## WORK REQUIRED
From the records below, copy out each line that has the word "difficult".

## RECORDED DATA
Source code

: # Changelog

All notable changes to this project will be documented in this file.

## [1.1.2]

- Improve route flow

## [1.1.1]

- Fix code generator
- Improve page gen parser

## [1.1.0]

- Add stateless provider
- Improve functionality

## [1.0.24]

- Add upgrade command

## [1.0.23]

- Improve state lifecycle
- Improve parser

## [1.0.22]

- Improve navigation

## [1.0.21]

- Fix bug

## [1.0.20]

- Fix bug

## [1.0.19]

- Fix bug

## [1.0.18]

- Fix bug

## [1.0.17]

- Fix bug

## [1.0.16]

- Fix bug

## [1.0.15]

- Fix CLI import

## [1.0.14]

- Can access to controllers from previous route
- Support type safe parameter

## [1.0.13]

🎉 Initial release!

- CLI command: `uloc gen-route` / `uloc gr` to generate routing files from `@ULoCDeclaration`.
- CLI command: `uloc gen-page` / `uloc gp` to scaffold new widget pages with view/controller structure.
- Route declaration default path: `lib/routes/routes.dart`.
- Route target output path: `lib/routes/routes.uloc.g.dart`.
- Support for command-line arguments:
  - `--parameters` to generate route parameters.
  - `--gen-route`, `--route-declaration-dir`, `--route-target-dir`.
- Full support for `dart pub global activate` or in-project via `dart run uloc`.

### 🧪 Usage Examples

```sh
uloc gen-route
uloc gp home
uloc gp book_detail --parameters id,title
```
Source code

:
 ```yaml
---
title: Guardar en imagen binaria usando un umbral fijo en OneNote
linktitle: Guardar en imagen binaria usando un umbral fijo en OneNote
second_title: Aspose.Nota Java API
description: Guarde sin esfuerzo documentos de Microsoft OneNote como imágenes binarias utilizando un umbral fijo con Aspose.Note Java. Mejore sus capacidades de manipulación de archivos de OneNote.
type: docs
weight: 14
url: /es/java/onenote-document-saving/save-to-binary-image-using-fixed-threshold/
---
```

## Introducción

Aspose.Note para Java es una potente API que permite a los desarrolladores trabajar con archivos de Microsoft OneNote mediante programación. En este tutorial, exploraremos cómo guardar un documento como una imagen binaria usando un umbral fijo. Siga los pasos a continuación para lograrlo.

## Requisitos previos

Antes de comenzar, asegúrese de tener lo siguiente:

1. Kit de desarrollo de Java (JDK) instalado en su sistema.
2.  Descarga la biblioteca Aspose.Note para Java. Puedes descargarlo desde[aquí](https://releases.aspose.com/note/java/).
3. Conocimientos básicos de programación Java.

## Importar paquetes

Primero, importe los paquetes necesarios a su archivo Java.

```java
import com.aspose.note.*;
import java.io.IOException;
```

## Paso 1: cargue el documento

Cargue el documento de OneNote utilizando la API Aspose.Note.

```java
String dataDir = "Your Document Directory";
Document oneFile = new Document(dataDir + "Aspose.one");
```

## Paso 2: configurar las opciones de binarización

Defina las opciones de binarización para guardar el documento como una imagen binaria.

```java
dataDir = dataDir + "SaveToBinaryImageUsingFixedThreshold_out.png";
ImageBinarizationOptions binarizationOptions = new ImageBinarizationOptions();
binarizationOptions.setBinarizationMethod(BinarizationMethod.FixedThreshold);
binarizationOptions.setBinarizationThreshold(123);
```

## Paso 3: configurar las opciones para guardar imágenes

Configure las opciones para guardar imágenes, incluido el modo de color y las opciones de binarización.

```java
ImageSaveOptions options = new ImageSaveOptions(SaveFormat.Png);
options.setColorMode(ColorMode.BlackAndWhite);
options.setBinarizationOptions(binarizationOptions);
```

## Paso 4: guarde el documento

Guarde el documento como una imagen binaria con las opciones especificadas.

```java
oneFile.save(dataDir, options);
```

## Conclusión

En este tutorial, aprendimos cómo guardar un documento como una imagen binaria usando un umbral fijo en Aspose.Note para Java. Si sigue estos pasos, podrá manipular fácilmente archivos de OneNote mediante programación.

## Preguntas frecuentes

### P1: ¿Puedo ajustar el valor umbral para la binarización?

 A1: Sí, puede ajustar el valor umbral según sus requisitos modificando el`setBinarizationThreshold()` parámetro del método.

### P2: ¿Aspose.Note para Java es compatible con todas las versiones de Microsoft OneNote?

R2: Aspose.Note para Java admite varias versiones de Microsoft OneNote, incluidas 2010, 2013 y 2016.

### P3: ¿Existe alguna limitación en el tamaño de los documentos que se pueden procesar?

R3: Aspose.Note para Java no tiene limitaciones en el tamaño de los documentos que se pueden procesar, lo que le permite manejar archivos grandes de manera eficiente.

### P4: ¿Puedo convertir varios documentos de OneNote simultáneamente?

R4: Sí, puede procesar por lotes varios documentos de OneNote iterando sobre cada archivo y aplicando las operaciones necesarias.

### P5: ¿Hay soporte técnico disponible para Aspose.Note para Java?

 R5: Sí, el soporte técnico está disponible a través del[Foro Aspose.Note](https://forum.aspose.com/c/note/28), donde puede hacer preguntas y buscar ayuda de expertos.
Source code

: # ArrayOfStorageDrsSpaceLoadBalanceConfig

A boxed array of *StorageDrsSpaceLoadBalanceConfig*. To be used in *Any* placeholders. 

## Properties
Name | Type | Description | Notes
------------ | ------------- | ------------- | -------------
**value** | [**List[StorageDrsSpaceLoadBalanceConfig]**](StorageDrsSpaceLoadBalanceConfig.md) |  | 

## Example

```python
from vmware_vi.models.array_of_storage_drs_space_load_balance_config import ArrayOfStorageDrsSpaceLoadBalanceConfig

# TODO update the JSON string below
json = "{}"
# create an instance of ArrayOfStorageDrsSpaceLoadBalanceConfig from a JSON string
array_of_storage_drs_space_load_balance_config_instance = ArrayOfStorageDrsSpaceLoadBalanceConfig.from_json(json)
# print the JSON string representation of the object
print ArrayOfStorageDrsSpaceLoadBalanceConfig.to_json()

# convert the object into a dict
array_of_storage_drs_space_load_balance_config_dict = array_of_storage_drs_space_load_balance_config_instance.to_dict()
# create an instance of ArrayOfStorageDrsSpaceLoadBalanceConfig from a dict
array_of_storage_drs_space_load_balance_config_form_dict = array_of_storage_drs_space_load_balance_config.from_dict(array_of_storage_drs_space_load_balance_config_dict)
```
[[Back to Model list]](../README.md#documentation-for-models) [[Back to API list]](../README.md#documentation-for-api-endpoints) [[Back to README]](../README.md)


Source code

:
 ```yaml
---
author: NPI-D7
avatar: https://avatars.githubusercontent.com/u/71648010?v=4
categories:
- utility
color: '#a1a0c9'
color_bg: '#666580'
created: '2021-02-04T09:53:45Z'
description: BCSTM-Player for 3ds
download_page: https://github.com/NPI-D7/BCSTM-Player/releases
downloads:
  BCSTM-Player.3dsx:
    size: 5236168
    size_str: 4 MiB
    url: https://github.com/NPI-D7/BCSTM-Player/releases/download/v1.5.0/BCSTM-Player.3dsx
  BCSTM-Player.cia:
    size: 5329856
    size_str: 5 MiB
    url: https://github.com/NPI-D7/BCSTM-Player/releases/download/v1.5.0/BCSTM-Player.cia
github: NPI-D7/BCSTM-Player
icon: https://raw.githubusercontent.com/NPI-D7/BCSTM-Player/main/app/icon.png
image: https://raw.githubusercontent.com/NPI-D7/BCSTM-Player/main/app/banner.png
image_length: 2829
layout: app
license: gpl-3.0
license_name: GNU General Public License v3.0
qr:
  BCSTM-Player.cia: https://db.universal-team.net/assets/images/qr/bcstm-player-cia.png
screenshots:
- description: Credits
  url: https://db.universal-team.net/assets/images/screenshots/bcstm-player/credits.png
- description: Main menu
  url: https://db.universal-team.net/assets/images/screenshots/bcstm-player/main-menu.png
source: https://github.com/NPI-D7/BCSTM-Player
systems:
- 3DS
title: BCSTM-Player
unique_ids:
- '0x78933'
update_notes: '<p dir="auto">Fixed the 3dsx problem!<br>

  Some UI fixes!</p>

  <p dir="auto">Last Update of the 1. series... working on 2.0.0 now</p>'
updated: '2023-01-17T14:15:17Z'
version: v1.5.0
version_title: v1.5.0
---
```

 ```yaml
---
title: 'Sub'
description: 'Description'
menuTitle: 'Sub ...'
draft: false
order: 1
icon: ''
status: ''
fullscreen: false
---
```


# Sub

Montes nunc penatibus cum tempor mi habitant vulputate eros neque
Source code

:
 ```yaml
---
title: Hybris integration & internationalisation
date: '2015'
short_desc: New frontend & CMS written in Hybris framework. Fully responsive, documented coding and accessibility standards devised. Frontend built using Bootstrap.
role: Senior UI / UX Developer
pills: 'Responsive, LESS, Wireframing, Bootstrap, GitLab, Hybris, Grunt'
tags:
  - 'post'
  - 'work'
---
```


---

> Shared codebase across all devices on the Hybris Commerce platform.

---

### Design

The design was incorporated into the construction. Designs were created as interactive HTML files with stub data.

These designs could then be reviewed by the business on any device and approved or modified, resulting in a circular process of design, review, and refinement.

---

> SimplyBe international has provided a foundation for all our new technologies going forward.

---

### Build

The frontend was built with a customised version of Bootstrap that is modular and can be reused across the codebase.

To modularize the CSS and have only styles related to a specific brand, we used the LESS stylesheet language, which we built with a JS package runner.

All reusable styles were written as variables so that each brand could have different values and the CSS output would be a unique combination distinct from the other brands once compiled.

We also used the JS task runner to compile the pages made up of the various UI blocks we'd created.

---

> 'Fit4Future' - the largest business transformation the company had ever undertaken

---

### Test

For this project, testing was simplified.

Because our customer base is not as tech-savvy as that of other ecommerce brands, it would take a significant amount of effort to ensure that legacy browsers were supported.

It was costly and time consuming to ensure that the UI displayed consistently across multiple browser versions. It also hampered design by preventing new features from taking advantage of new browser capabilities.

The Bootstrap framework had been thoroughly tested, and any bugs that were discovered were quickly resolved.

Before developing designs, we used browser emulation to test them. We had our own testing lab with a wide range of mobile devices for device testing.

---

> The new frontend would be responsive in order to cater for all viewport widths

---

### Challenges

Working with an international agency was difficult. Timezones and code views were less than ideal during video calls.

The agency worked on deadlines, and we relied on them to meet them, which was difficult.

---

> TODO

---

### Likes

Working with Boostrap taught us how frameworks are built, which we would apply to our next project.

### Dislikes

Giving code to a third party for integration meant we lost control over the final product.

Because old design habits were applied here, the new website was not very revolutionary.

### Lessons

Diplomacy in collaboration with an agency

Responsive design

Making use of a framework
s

## ANSWER TO THIS EXERCISE
Working with an international agency was difficult. Timezones and code views were less than ideal during video calls.
The agency worked on deadlines, and we relied on them to meet them, which was difficult.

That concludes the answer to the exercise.